Come had previously appeared in their material 37 times; buy, 35 -- and thus the two words came to be put together in that order.
After taking the above screenshot so I could put it in this post, I noticed that if you read from ask to buy -- keeping in mind that these are words from an article about growing vegetables, ordered according to how many times they had previously appeared in a particular set of textbooks -- it almost reads as a coherent utterance. Very little tweaking is needed:
Ask these, for when many water[s] them their every need did [provide], why then [did they] come buy?
Before and after that section, the series of words has no apparent meaning -- only the part I happened to include in my screenshot.
In "Goblin Market," the goblins try to sell faerie fruit to unsuspecting maidens. The textbook article is about vegetables, but the illustration is a huge photo of a pumpkin -- which is not only technically a fruit but perhaps the goblin fruit par excellence, due to its association with Halloween.
No sooner had I typed that than I glanced down at my desk and saw something I had put there just this morning and then promptly forgotten about: a little plastic bag of individually wrapped candies with jack-o'-lanterns on the wrappers.

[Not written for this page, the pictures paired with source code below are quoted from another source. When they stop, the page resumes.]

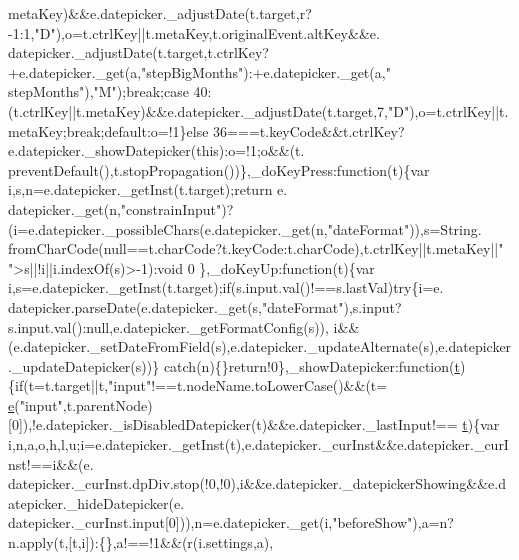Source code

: \begin{DoxyCode}
      metaKey)&&e.datepicker.\_adjustDate(t.target,r?-1:1,\textcolor{stringliteral}{"D"}),o=t.ctrlKey||t.metaKey,t.originalEvent.altKey&&e.
      datepicker.\_adjustDate(t.target,t.ctrlKey?+e.datepicker.\_get(a,\textcolor{stringliteral}{"stepBigMonths"}):+e.datepicker.\_get(a,\textcolor{stringliteral}{"
      stepMonths"}),\textcolor{stringliteral}{"M"});\textcolor{keywordflow}{break};\textcolor{keywordflow}{case} 40:(t.ctrlKey||t.metaKey)&&e.datepicker.\_adjustDate(t.target,7,\textcolor{stringliteral}{"D"}),o=t.ctrlKey||t.
      metaKey;\textcolor{keywordflow}{break};\textcolor{keywordflow}{default}:o=!1\}\textcolor{keywordflow}{else} 36===t.keyCode&&t.ctrlKey?e.datepicker.\_showDatepicker(\textcolor{keyword}{this}):o=!1;o&&(t.
      preventDefault(),t.stopPropagation())\},\_doKeyPress:\textcolor{keyword}{function}(t)\{var i,s,n=e.datepicker.\_getInst(t.target);\textcolor{keywordflow}{return} e.
      datepicker.\_get(n,\textcolor{stringliteral}{"constrainInput"})?(i=e.datepicker.\_possibleChars(e.datepicker.\_get(n,\textcolor{stringliteral}{"dateFormat"})),s=String.
      fromCharCode(null==t.charCode?t.keyCode:t.charCode),t.ctrlKey||t.metaKey||\textcolor{stringliteral}{" "}>s||!i||i.indexOf(s)>-1):\textcolor{keywordtype}{void} 0
      \},\_doKeyUp:\textcolor{keyword}{function}(t)\{var i,s=e.datepicker.\_getInst(t.target);\textcolor{keywordflow}{if}(s.input.val()!==s.lastVal)\textcolor{keywordflow}{try}\{i=e.
      datepicker.parseDate(e.datepicker.\_get(s,\textcolor{stringliteral}{"dateFormat"}),s.input?s.input.val():null,e.datepicker.\_getFormatConfig(s)),
      i&&(e.datepicker.\_setDateFromField(s),e.datepicker.\_updateAlternate(s),e.datepicker.\_updateDatepicker(s))\}\textcolor{keywordflow}{
      catch}(n)\{\}\textcolor{keywordflow}{return}!0\},\_showDatepicker:\textcolor{keyword}{function}(\hyperlink{jquery-2_80_83_8min_8js_aaccc9105df5383111407fd5b41255e23}{t})\{\textcolor{keywordflow}{if}(t=t.target||t,\textcolor{stringliteral}{"input"}!==t.nodeName.toLowerCase()&&(t=
      \hyperlink{jquery-ui_8min_8js_a2c038346d47955cbe2cb91e338edd7e1}{e}(\textcolor{stringliteral}{"input"},t.parentNode)[0]),!e.datepicker.\_isDisabledDatepicker(t)&&e.datepicker.\_lastInput!==
      \hyperlink{jquery-2_80_83_8min_8js_aaccc9105df5383111407fd5b41255e23}{t})\{var i,n,a,o,h,l,u;i=e.datepicker.\_getInst(t),e.datepicker.\_curInst&&e.datepicker.\_curInst!==i&&(e.
      datepicker.\_curInst.dpDiv.stop(!0,!0),i&&e.datepicker.\_datepickerShowing&&e.datepicker.\_hideDatepicker(e.
      datepicker.\_curInst.input[0])),n=e.datepicker.\_get(i,\textcolor{stringliteral}{"beforeShow"}),a=n?n.apply(t,[t,i]):\{\},a!==!1&&(r(i.settings,a),

\end{DoxyCode}
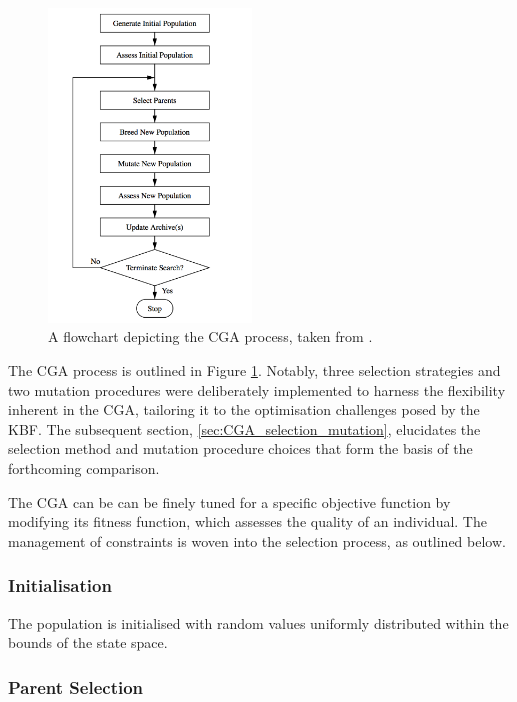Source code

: \documentclass[10pt]{article}
\begin{document}
\begin{multicols}{2}
\begin{figure}[H]
    \centering
    \includegraphics[width=0.48\textwidth]{../figures/Ungenerated Images/Flowchart.png}
    \captionsetup{justification=centering}
    \caption{A flowchart depicting the CGA process, taken from \cite{parks2023geneticalgorithms}.}
    \label{fig:GAprocess}
\end{figure}

The CGA process is outlined in Figure \ref{fig:GAprocess}. Notably, three selection strategies and two mutation procedures were deliberately implemented to harness the flexibility inherent in the CGA, tailoring it to the optimisation challenges posed by the KBF. The subsequent section, \ref{sec:CGA_selection_mutation}, elucidates the selection method and mutation procedure choices that form the basis of the forthcoming comparison.

The CGA can be can be finely tuned for a specific objective function by modifying its fitness function, which assesses the quality of an individual. The management of constraints is woven into the selection process, as outlined below.

\subsubsection{Initialisation}

The population is initialised with random values uniformly distributed within the bounds of the state space.

\subsubsection{Parent Selection}


\end{multicols}
\end{document}
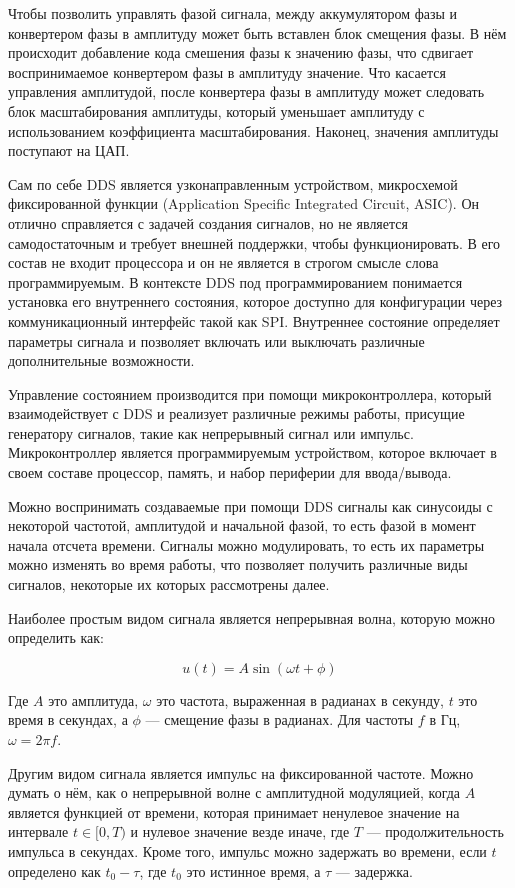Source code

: \documentclass{report}
\begin{document}
Чтобы позволить управлять фазой сигнала, между аккумулятором фазы и конвертером фазы в амплитуду может быть вставлен блок смещения фазы. В нём происходит добавление кода смешения фазы к значению фазы, что сдвигает воспринимаемое конвертером фазы в амплитуду значение. Что касается управления амплитудой, после конвертера фазы в амплитуду может следовать блок масштабирования амплитуды, который уменьшает амплитуду с использованием коэффициента масштабирования. Наконец, значения амплитуды поступают на ЦАП.

Сам по себе DDS является узконаправленным устройством, микросхемой фиксированной функции (Application Specific Integrated Circuit, ASIC). Он отлично справляется с задачей создания сигналов, но не является самодостаточным и требует внешней поддержки, чтобы функционировать. В его состав не входит процессора и он не является в строгом смысле слова программируемым. В контексте DDS под программированием понимается установка его внутреннего состояния, которое доступно для конфигурации через коммуникационный интерфейс такой как SPI. Внутреннее состояние определяет параметры сигнала и позволяет включать или выключать различные дополнительные возможности.

Управление состоянием производится при помощи микроконтроллера, который взаимодействует с DDS и реализует различные режимы работы, присущие генератору сигналов, такие как непрерывный сигнал или импульс. Микроконтроллер является программируемым устройством, которое включает в своем составе процессор, память, и набор периферии для ввода/вывода.

Можно воспринимать создаваемые при помощи DDS сигналы как синусоиды с некоторой частотой, амплитудой и начальной фазой, то есть фазой в момент начала отсчета времени. Сигналы можно модулировать, то есть их параметры можно изменять во время работы, что позволяет получить различные виды сигналов, некоторые их которых рассмотрены далее.

Наиболее простым видом сигнала является непрерывная волна, которую можно определить как:

$$
u(t) = A \sin (\omega t + \phi)
$$

Где $A$ это амплитуда, $\omega$ это частота, выраженная в радианах в секунду, $t$ это время в секундах, а $\phi$ --- смещение фазы в радианах. Для частоты $f$ в Гц, $\omega = 2 \pi f$.

Другим видом сигнала является импульс на фиксированной частоте. Можно думать о нём, как о непрерывной волне с амплитудной модуляцией, когда $A$ является функцией от времени, которая принимает ненулевое значение на интервале $t \in [0, T)$ и нулевое значение везде иначе, где $T$ --- продолжительность импульса в секундах. Кроме того, импульс можно задержать во времени, если $t$ определено как $t_0 - \tau$, где $t_0$ это истинное время, а $\tau$ --- задержка.
\end{document}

The candies had been included as a free gift with something my wife had ordered online, and she had given them to me to bring to the school for my students. I had commented at the time how strange it was for them to have given her free Halloween candy in May.
The goblins in the poem sell typical sweet fruits -- "Apples and quinces, / Lemons and oranges, / Plump unpeck'd cherries," and so on -- but recasting the goblin fruits as pumpkins made me notice a connection I hadn't made before: an incident in one of Whitley Strieber's books where one of his goblin-like alien visitors appears to be going door-to-door selling squash. You can read about it in my June 2021 post "Cucurbits from an alien land." The post even mentions that I had misremembered the story, thinking it had been pumpkins that the alien was selling. (Pumpkins and squash are the same in Chinese anyway.)
This is all weird for sure. We'll see where it goes.
3 comments:
We sell a bunch of pumpkins off of our farm every fall. I was just going to post a picture here, but remembered that you can't put pictures in comments.
So I wrote a post about selling pumpkins and it of course grew from there.
https://coatofskins.blogspot.com/2024/05/come-and-buy-pumpkins.html
In the news today: Greta Thunderbird is referred to as a “miserable little doom goblin”.
anLast night I was trawling 4plebs for some old posts, often pausing to check out images that caught attention. At least two of them involved the titular character of Goblin Slayer, a series I'm unfamiliar with beyond the Slayer's single-minded hatred for goblins. Seeing what Wiki had to say, I gather the guy was popular with /pol/ for a while...
After your first post, I gave the goblin poem a read. The use of "Lizzie" sent me back to WW's blog, and mulling over the repeated "come buy" brought to mind the first verse of a different poem.